ちゃんとやっているのに・・・。
そう言って、子どもが、
助けを求めてきた。
「ちゃんとやったのに・・・。」
「みんなが責めてくる!」
怒り。
不安。
私は、その悔しい気持ちを受けとめた。
(ちゃんとやったのに、
みんながやってないって責める。)
そう思って、いらいらしている。恐れもある感じがする。
そんなこと言われたくないのに。
嫌だ、助けてほしい!
そんな叫びも受けとめた。
悔しかっただろうなあ
不安なんだろうなあ
と声に出さずに
思いに共感する。
―しばらく沈黙―
子どもは
自ら語り始める。
急いでいたから、
焦っていたから、
充分できなかったかもしれない。
見ていた人には、やってないように見えたのかもしれない。
自ら振り返っている。
子どもって、素直に、言葉が出てくる。
ついさっき起こった出来事。
私は見ていなかったけれど、
話を通して、
起こっていることは想像できる。
責められていると思って
私のところにやってきたはずなのに、
自ら、語り、振り返り、
自分の周りで起こっていることを
見つめて、だんだんと気づき始めている。
子どもは雄弁。
こんなにも、
この子は言葉を持っていたのか。
具体的で、順番をおって
わかりやすく話している。
わかってほしい気持ちが伝わってくる。
話しながら、整理している。
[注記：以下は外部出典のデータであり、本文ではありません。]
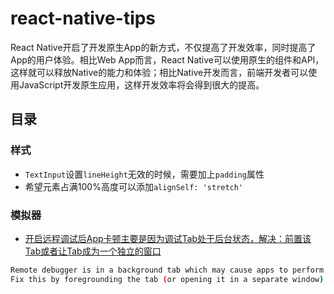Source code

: # react-native-tips

React Native开启了开发原生App的新方式，不仅提高了开发效率，同时提高了App的用户体验。相比Web App而言，React Native可以使用原生的组件和API，这样就可以释放Native的能力和体验；相比Native开发而言，前端开发者可以使用JavaScript开发原生应用，这样开发效率将会得到很大的提高。

## 目录

### 样式

* `TextInput`设置`lineHeight`无效的时候，需要加上`padding`属性
* 希望元素占满100%高度可以添加`alignSelf: 'stretch'`

### 模拟器

* [开启远程调试后App卡顿主要是因为调试Tab处于后台状态，解决：前置该Tab或者让Tab成为一个独立的窗口](https://github.com/facebook/react-native/issues/10559)
```sh
Remote debugger is in a background tab which may cause apps to perform slowly.
Fix this by foregrounding the tab (or opening it in a separate window).
```
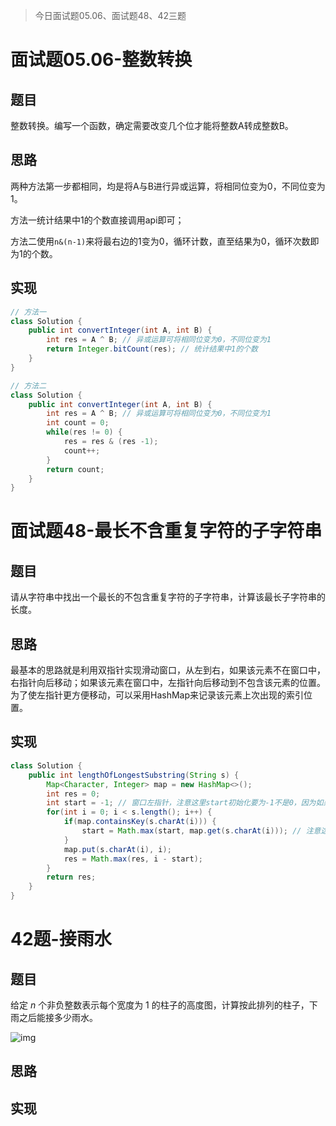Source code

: > 今日面试题05.06、面试题48、42三题

# 面试题05.06-整数转换

## 题目

整数转换。编写一个函数，确定需要改变几个位才能将整数A转成整数B。

## 思路

两种方法第一步都相同，均是将A与B进行异或运算，将相同位变为0，不同位变为1。

方法一统计结果中1的个数直接调用api即可；

方法二使用`n&(n-1)`来将最右边的1变为0，循环计数，直至结果为0，循环次数即为1的个数。

## 实现

```java
// 方法一
class Solution {
    public int convertInteger(int A, int B) {
        int res = A ^ B; // 异或运算可将相同位变为0，不同位变为1
        return Integer.bitCount(res); // 统计结果中1的个数
    }
}
```

```java
// 方法二
class Solution {
    public int convertInteger(int A, int B) {
        int res = A ^ B; // 异或运算可将相同位变为0，不同位变为1
        int count = 0;
        while(res != 0) {
            res = res & (res -1);
            count++;
        }
        return count;
    }
}
```



# 面试题48-最长不含重复字符的子字符串

## 题目

请从字符串中找出一个最长的不包含重复字符的子字符串，计算该最长子字符串的长度。

## 思路

最基本的思路就是利用双指针实现滑动窗口，从左到右，如果该元素不在窗口中，右指针向后移动；如果该元素在窗口中，左指针向后移动到不包含该元素的位置。为了使左指针更方便移动，可以采用HashMap来记录该元素上次出现的索引位置。

## 实现

```java
class Solution {
    public int lengthOfLongestSubstring(String s) {
        Map<Character, Integer> map = new HashMap<>();
        int res = 0;
        int start = -1; // 窗口左指针，注意这里start初始化要为-1不是0，因为如果s为""或者"abcdefg",start没有更改，最后计算res要i-start,start为-1才是正确结果
        for(int i = 0; i < s.length(); i++) {
            if(map.containsKey(s.charAt(i))) {
                start = Math.max(start, map.get(s.charAt(i))); // 注意这里不是start = map.get(s.charAt(i))，例如s为"abba"，计算第二个a时，start应该为第二个b的位置而不是第一个a的位置
            }
            map.put(s.charAt(i), i);
            res = Math.max(res, i - start);
        }
        return res;
    }
}
```

# 42题-接雨水

## 题目

给定 *n* 个非负整数表示每个宽度为 1 的柱子的高度图，计算按此排列的柱子，下雨之后能接多少雨水。

![img](https://assets.leetcode-cn.com/aliyun-lc-upload/uploads/2018/10/22/rainwatertrap.png)

## 思路



## 实现

```java

```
落ち着いていく。
自分のことを、ごまかさずに語り、
ちゃんとわかってほしいという一途な思いが伝わってくる。
次の段階は、当事者同士で思いを伝え合う。
やはり、それぞれの思っていることに、
ずれがある。
ずれているところを取り出して、
思いちがいがあることを確かめ合う。
次第に理解し合って、納得感を持つ。
これからどうするかも話し合う。
前むきに動き出していく。
子どもは正義感が強い。
ほどほどに済まさないので、
限度をわきまえないこともある。
互いに媚びない。
慰め合うわけでもない。
自分を主張し過ぎることもある。
相手を受け止める関係づくりができている時は、
解決に向かう。
しかし、冷静に現状を見極める存在が必要になる。
子どもに起こった出来事。
大人の世界でも起こっている。
思いを安心して話せると、
自然に、自分自身が見つめられていく。
大人も子どもも、
素直に語れる環境を必要としている。
一緒に仕事をしているメンバーの意思疎通。
正直に話せると、
信じ合えるつながりとなっていく。